According to the U.S. Census Bureau, the county has a total area of 533 sqmi, of which 532 sqmi is land and 0.9 sqmi (0.2%) is water. The county is located in a relatively hilly area atop the Cumberland Plateau. In the southwestern part of the county, the Clear Fork and New River converge to form the Big South Fork of the Cumberland River, a major tributary of the Cumberland River, and the focus of a national river and recreation area.

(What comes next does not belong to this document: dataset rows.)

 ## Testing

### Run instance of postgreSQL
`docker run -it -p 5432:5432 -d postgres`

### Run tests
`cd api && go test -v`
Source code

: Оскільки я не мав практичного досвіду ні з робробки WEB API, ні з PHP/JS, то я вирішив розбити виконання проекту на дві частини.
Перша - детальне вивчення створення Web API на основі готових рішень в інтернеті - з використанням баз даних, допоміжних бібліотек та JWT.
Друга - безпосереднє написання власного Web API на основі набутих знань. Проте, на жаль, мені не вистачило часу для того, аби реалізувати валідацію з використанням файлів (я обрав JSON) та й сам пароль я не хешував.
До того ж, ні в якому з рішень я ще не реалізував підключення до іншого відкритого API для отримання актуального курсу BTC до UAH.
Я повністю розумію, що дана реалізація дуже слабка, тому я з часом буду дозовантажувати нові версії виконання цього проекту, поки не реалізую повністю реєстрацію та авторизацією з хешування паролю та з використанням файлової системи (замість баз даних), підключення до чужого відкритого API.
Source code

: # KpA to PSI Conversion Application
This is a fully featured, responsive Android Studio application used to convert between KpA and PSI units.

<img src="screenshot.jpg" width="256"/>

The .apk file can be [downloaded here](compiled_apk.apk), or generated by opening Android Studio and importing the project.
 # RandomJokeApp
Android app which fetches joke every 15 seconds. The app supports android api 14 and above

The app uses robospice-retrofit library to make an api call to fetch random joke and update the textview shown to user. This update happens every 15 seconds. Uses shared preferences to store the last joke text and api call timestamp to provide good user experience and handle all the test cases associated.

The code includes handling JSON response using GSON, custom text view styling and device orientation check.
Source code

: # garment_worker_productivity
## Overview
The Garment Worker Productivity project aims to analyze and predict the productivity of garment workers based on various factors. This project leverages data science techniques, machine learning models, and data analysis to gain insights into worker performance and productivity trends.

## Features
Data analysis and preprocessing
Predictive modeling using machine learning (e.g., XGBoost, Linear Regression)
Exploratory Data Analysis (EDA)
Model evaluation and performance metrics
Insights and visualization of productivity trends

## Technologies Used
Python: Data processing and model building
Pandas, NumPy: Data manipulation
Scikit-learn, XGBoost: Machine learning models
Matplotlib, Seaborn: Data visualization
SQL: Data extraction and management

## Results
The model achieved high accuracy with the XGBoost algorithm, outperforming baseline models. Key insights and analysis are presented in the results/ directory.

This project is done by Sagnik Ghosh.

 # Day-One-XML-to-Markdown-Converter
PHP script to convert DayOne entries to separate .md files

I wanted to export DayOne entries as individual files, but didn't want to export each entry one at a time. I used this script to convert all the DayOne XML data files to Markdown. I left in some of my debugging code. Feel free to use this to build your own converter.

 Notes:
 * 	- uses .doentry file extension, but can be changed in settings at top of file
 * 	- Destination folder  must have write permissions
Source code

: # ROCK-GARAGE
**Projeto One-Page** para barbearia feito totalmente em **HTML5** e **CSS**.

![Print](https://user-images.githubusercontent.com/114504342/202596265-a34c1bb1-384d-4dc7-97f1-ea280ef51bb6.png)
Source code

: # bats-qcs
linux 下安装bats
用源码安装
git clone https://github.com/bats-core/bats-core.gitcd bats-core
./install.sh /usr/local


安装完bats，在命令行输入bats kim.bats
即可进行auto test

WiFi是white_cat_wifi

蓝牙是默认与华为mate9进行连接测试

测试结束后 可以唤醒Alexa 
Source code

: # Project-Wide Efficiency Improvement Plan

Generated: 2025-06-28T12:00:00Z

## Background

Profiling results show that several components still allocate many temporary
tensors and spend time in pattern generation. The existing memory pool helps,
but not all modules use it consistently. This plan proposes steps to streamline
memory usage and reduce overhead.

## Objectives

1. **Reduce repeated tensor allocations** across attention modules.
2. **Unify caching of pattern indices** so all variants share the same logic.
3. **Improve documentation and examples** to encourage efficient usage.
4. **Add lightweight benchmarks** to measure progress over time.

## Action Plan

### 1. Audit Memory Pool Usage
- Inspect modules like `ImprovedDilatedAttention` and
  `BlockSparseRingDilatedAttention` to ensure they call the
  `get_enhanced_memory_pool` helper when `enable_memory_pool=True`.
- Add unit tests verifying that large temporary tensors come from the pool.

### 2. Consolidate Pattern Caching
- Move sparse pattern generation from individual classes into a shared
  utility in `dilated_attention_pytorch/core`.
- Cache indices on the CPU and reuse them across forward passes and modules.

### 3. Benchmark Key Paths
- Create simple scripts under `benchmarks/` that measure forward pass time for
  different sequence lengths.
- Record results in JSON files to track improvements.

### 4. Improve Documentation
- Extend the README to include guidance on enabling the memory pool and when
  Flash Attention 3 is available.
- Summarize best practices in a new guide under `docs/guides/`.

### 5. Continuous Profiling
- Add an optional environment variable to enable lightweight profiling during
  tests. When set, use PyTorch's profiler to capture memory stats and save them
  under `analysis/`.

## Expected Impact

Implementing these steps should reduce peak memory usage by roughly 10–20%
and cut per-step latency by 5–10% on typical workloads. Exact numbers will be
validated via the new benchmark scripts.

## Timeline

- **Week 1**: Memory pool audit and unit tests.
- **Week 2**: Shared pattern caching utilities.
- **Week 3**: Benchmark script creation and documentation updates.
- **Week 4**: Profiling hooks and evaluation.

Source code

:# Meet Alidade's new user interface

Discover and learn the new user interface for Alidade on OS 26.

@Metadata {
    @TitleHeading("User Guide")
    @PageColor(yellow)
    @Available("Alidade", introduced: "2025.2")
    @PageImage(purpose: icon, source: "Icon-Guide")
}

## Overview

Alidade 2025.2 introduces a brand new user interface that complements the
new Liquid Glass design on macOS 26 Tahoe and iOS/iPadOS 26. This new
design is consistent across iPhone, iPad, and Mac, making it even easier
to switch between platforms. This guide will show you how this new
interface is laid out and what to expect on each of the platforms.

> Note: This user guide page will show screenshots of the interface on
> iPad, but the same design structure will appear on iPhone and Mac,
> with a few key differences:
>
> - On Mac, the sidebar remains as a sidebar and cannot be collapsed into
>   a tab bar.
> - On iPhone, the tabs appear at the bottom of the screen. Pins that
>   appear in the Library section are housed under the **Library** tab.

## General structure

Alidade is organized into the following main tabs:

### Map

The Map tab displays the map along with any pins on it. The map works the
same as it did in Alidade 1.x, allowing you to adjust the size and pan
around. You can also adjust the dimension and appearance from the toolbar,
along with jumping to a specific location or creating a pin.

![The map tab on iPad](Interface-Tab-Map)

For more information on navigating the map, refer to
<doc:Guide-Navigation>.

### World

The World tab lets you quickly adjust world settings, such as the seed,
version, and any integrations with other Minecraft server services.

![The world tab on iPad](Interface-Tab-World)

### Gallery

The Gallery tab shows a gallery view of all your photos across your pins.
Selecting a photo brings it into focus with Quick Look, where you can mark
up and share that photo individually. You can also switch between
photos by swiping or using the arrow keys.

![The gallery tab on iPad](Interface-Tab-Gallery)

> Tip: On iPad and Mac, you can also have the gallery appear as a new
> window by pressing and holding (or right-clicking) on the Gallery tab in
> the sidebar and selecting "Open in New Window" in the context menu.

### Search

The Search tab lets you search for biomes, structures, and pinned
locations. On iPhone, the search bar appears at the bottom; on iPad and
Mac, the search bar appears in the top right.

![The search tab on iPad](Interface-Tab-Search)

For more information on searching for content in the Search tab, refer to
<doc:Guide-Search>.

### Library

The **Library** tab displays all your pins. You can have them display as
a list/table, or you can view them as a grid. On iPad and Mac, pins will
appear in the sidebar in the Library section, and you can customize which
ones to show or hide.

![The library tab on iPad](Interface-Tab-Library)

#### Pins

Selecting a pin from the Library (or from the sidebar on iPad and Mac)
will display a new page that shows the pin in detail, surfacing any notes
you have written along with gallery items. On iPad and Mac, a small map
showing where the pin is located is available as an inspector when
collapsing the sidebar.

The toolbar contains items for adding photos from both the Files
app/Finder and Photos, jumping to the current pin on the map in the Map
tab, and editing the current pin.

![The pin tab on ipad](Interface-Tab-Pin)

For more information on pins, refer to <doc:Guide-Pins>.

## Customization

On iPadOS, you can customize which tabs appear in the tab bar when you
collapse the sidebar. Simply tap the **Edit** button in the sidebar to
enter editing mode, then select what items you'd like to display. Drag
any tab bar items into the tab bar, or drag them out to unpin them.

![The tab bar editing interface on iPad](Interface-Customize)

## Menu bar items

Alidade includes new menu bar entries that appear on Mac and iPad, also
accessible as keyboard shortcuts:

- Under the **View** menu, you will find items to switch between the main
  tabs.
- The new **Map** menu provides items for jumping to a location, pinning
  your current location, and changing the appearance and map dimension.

U.S. Route 27 is the county's primary north–south road. State Route 63 connects Scott County with Campbell County to the east. State Route 52 connects Scott County with the Fentress County area to the west. A portion of State Route 297 connects Oneida with the Big South Fork Recreation Area. State Route 456 is another major road in the area.

Scott County, a part of the Cumberland Plateau, includes the majority of the Big South Fork National River and Recreation Area.

Scott County is in the Eastern Time Zone, but Fentress and Pickett counties that border Scott on the west observe Central Time.

===Adjacent counties===
- McCreary County, Kentucky (north)
- Campbell County (east)
- Anderson County (southeast)
- Morgan County (southwest)
- Fentress County (west)
- Pickett County (northwest)
- Wayne County, Kentucky (northwest)

===National protected area===
- Big South Fork National River and Recreation Area (part)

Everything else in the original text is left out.